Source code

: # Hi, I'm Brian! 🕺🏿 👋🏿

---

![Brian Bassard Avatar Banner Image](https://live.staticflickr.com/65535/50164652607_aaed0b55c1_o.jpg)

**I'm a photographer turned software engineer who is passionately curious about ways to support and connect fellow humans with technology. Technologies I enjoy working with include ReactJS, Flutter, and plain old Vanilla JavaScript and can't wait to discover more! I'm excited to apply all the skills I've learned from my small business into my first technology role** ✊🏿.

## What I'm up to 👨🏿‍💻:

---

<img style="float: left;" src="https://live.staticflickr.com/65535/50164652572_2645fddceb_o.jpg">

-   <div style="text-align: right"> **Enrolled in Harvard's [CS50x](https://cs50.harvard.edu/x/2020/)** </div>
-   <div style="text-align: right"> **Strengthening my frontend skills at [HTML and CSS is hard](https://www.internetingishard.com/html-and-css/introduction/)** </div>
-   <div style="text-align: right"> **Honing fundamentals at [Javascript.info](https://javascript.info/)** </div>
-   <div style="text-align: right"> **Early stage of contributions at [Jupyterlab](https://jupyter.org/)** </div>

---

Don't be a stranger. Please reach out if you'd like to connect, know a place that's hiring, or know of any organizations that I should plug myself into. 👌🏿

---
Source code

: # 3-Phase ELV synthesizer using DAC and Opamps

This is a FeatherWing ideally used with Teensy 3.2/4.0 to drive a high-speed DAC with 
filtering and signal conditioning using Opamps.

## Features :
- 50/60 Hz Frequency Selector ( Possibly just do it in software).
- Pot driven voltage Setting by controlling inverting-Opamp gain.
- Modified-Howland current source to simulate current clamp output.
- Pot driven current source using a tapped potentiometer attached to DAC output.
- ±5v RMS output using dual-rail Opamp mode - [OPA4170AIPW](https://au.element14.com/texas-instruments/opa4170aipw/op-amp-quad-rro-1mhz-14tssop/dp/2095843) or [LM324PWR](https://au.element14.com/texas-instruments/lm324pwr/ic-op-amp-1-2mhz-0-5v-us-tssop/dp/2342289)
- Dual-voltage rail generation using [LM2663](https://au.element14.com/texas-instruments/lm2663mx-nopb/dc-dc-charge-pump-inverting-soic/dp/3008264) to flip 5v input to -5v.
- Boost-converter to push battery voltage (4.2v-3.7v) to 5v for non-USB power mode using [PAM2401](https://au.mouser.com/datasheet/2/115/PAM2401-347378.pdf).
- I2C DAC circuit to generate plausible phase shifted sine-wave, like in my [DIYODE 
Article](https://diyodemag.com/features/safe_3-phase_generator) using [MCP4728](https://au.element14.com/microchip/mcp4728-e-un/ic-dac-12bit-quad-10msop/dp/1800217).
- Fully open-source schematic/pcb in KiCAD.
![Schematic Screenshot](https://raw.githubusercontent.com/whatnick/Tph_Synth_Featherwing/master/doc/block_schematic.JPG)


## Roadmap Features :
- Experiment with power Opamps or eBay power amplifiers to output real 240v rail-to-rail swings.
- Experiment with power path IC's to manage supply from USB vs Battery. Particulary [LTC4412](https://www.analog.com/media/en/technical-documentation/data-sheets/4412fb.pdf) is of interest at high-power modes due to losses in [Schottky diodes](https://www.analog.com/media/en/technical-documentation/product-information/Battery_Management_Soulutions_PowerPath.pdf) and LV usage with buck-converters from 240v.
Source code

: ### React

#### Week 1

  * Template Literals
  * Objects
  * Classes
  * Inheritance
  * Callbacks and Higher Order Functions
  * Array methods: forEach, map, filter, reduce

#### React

=-=-=-=-=

Work to be completed
The whole of the material above should be given again exactly.

Reply
Source code

: # Hi, I'm Brian! 🕺🏿 👋🏿

---

![Brian Bassard Avatar Banner Image](https://live.staticflickr.com/65535/50164652607_aaed0b55c1_o.jpg)

**I'm a photographer turned software engineer who is passionately curious about ways to support and connect fellow humans with technology. Technologies I enjoy working with include ReactJS, Flutter, and plain old Vanilla JavaScript and can't wait to discover more! I'm excited to apply all the skills I've learned from my small business into my first technology role** ✊🏿.

## What I'm up to 👨🏿‍💻:

---

<img style="float: left;" src="https://live.staticflickr.com/65535/50164652572_2645fddceb_o.jpg">

-   <div style="text-align: right"> **Enrolled in Harvard's [CS50x](https://cs50.harvard.edu/x/2020/)** </div>
-   <div style="text-align: right"> **Strengthening my frontend skills at [HTML and CSS is hard](https://www.internetingishard.com/html-and-css/introduction/)** </div>
-   <div style="text-align: right"> **Honing fundamentals at [Javascript.info](https://javascript.info/)** </div>
-   <div style="text-align: right"> **Early stage of contributions at [Jupyterlab](https://jupyter.org/)** </div>

---

Don't be a stranger. Please reach out if you'd like to connect, know a place that's hiring, or know of any organizations that I should plug myself into. 👌🏿

---
Source code

: # 3-Phase ELV synthesizer using DAC and Opamps

This is a FeatherWing ideally used with Teensy 3.2/4.0 to drive a high-speed DAC with 
filtering and signal conditioning using Opamps.

## Features :
- 50/60 Hz Frequency Selector ( Possibly just do it in software).
- Pot driven voltage Setting by controlling inverting-Opamp gain.
- Modified-Howland current source to simulate current clamp output.
- Pot driven current source using a tapped potentiometer attached to DAC output.
- ±5v RMS output using dual-rail Opamp mode - [OPA4170AIPW](https://au.element14.com/texas-instruments/opa4170aipw/op-amp-quad-rro-1mhz-14tssop/dp/2095843) or [LM324PWR](https://au.element14.com/texas-instruments/lm324pwr/ic-op-amp-1-2mhz-0-5v-us-tssop/dp/2342289)
- Dual-voltage rail generation using [LM2663](https://au.element14.com/texas-instruments/lm2663mx-nopb/dc-dc-charge-pump-inverting-soic/dp/3008264) to flip 5v input to -5v.
- Boost-converter to push battery voltage (4.2v-3.7v) to 5v for non-USB power mode using [PAM2401](https://au.mouser.com/datasheet/2/115/PAM2401-347378.pdf).
- I2C DAC circuit to generate plausible phase shifted sine-wave, like in my [DIYODE 
Article](https://diyodemag.com/features/safe_3-phase_generator) using [MCP4728](https://au.element14.com/microchip/mcp4728-e-un/ic-dac-12bit-quad-10msop/dp/1800217).
- Fully open-source schematic/pcb in KiCAD.
![Schematic Screenshot](https://raw.githubusercontent.com/whatnick/Tph_Synth_Featherwing/master/doc/block_schematic.JPG)


## Roadmap Features :
- Experiment with power Opamps or eBay power amplifiers to output real 240v rail-to-rail swings.
- Experiment with power path IC's to manage supply from USB vs Battery. Particulary [LTC4412](https://www.analog.com/media/en/technical-documentation/data-sheets/4412fb.pdf) is of interest at high-power modes due to losses in [Schottky diodes](https://www.analog.com/media/en/technical-documentation/product-information/Battery_Management_Soulutions_PowerPath.pdf) and LV usage with buck-converters from 240v.
Source code

: ### React

#### Week 1

  * Template Literals
  * Objects
  * Classes
  * Inheritance
  * Callbacks and Higher Order Functions
  * Array methods: forEach, map, filter, reduce

#### React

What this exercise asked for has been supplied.